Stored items
%%

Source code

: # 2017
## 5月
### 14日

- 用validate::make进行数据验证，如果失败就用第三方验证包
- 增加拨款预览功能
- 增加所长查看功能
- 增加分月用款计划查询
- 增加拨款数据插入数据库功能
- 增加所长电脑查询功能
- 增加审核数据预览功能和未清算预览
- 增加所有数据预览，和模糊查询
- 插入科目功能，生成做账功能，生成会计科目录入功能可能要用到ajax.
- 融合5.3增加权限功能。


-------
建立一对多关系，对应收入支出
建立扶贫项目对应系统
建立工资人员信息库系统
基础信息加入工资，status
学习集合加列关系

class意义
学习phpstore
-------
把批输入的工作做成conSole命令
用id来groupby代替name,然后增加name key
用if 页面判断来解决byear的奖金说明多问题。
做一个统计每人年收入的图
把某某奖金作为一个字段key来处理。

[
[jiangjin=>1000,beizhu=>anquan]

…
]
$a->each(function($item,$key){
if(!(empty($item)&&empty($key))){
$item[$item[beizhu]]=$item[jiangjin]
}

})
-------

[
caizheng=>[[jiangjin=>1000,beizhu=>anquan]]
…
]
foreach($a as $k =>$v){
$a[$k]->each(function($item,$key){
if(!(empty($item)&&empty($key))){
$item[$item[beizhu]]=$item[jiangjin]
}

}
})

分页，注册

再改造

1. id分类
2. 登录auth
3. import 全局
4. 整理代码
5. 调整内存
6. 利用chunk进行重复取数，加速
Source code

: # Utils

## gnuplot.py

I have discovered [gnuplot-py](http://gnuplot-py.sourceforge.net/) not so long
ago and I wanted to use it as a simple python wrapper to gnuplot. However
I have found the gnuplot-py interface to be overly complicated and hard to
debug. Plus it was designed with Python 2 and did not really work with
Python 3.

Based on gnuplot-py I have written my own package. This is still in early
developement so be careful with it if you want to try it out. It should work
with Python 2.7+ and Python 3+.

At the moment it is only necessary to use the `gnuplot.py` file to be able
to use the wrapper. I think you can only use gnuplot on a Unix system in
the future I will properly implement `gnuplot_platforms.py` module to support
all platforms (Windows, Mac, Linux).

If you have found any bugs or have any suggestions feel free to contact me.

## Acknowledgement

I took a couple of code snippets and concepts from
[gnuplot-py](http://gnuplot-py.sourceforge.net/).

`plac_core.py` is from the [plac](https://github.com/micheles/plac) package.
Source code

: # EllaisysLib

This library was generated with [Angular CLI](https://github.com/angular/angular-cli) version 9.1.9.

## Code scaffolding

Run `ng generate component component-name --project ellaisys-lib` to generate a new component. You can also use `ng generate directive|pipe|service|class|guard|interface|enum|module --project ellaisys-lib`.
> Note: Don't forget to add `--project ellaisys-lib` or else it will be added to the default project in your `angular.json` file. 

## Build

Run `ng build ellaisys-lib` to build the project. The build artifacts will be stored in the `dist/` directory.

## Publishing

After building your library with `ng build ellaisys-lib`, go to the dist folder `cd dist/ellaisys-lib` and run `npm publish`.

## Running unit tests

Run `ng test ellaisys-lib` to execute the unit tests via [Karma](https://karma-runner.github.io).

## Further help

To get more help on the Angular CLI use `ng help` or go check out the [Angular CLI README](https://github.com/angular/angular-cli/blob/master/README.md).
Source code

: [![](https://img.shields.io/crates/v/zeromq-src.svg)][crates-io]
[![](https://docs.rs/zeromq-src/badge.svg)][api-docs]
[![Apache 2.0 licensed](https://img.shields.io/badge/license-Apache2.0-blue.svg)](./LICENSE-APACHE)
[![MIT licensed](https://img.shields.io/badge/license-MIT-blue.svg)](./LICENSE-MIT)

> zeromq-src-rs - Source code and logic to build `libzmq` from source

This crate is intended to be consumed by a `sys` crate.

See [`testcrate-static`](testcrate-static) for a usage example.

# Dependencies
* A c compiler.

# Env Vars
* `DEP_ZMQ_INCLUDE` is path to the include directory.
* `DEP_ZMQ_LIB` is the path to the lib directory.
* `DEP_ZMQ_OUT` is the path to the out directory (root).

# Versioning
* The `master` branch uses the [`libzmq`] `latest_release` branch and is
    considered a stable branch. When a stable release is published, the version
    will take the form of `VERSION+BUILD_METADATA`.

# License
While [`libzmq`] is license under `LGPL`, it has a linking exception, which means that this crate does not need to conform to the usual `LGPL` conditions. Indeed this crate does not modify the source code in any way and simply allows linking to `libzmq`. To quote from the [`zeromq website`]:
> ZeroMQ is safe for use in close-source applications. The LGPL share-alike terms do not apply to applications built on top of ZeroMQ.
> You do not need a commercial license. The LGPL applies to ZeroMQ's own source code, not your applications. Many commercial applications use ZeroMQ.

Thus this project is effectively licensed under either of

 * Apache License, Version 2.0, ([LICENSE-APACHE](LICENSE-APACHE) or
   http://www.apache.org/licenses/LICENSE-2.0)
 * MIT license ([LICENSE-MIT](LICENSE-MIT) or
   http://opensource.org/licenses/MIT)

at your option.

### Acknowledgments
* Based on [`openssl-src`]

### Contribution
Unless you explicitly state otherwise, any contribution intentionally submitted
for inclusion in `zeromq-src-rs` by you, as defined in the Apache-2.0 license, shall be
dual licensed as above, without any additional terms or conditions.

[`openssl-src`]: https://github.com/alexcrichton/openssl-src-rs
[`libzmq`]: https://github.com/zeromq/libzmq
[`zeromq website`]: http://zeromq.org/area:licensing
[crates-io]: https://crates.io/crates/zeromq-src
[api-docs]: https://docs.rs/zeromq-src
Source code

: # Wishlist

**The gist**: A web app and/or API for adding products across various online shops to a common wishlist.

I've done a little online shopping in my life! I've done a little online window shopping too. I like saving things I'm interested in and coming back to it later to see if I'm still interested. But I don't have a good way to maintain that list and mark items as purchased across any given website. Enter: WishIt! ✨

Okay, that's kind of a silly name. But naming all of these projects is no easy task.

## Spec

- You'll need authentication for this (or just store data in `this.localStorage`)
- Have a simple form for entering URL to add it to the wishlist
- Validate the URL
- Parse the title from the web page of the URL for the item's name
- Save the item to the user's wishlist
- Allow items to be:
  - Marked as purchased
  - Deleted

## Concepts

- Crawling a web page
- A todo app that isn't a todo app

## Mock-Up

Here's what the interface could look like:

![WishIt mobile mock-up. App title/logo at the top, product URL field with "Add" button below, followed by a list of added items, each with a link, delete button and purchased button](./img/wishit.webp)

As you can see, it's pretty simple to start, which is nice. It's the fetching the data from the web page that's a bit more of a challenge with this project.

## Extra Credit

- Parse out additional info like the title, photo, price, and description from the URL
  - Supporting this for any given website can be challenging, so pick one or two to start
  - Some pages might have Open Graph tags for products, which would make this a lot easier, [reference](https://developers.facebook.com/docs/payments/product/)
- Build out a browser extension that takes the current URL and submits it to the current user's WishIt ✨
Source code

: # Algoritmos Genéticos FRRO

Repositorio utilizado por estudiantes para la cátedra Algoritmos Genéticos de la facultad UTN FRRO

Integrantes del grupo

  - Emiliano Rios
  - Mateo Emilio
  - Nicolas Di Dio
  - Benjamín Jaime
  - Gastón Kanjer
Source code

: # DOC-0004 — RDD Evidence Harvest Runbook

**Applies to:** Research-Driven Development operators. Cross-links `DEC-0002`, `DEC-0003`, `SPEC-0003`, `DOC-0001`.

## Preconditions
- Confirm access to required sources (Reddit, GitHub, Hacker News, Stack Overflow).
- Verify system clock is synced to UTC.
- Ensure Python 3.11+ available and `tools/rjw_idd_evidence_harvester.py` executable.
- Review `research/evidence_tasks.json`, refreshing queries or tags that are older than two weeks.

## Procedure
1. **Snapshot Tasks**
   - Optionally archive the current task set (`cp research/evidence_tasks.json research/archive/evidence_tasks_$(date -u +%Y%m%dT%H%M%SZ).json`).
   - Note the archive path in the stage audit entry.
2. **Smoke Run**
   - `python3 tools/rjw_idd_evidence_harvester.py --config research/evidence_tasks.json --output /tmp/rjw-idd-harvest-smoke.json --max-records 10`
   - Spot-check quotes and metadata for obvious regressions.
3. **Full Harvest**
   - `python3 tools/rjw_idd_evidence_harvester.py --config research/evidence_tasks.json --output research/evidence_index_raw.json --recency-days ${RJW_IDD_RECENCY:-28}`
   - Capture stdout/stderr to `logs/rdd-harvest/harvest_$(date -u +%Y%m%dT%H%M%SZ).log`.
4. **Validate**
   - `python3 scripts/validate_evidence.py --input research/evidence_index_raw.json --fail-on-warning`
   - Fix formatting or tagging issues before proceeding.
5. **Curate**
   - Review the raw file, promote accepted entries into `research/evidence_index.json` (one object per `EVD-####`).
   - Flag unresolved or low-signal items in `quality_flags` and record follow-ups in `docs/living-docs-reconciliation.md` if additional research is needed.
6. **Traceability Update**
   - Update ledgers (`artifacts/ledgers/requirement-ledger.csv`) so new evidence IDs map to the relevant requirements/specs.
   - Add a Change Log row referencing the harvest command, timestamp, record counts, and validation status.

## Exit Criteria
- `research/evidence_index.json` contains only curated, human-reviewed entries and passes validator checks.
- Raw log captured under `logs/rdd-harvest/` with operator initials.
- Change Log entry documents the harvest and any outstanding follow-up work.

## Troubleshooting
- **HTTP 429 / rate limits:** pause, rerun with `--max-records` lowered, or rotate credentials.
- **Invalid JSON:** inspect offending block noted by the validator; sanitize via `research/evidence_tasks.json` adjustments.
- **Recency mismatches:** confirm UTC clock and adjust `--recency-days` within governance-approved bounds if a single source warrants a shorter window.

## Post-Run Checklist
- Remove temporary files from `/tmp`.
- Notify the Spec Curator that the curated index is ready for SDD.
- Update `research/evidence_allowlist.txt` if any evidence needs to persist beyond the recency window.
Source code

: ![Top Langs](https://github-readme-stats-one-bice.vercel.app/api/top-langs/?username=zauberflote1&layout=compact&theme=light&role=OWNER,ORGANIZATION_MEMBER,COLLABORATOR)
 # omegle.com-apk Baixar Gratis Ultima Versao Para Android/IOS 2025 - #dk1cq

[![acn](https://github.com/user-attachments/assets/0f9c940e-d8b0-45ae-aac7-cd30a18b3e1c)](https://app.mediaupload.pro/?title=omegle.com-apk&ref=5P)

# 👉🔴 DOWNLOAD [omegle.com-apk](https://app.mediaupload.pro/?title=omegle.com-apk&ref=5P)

%%

Exercise:
Starting at the line that has "## Procedure" and ending at the line that has "--output research/evidence_index_raw.json --recency-days", please write out the lines above exactly, leaving out all others.

Answer to the problem:
## Procedure
1. **Snapshot Tasks**
   - Optionally archive the current task set (`cp research/evidence_tasks.json research/archive/evidence_tasks_$(date -u +%Y%m%dT%H%M%SZ).json`).
   - Note the archive path in the stage audit entry.
2. **Smoke Run**
   - `python3 tools/rjw_idd_evidence_harvester.py --config research/evidence_tasks.json --output /tmp/rjw-idd-harvest-smoke.json --max-records 10`
   - Spot-check quotes and metadata for obvious regressions.
3. **Full Harvest**
   - `python3 tools/rjw_idd_evidence_harvester.py --config research/evidence_tasks.json --output research/evidence_index_raw.json --recency-days ${RJW_IDD_RECENCY:-28}`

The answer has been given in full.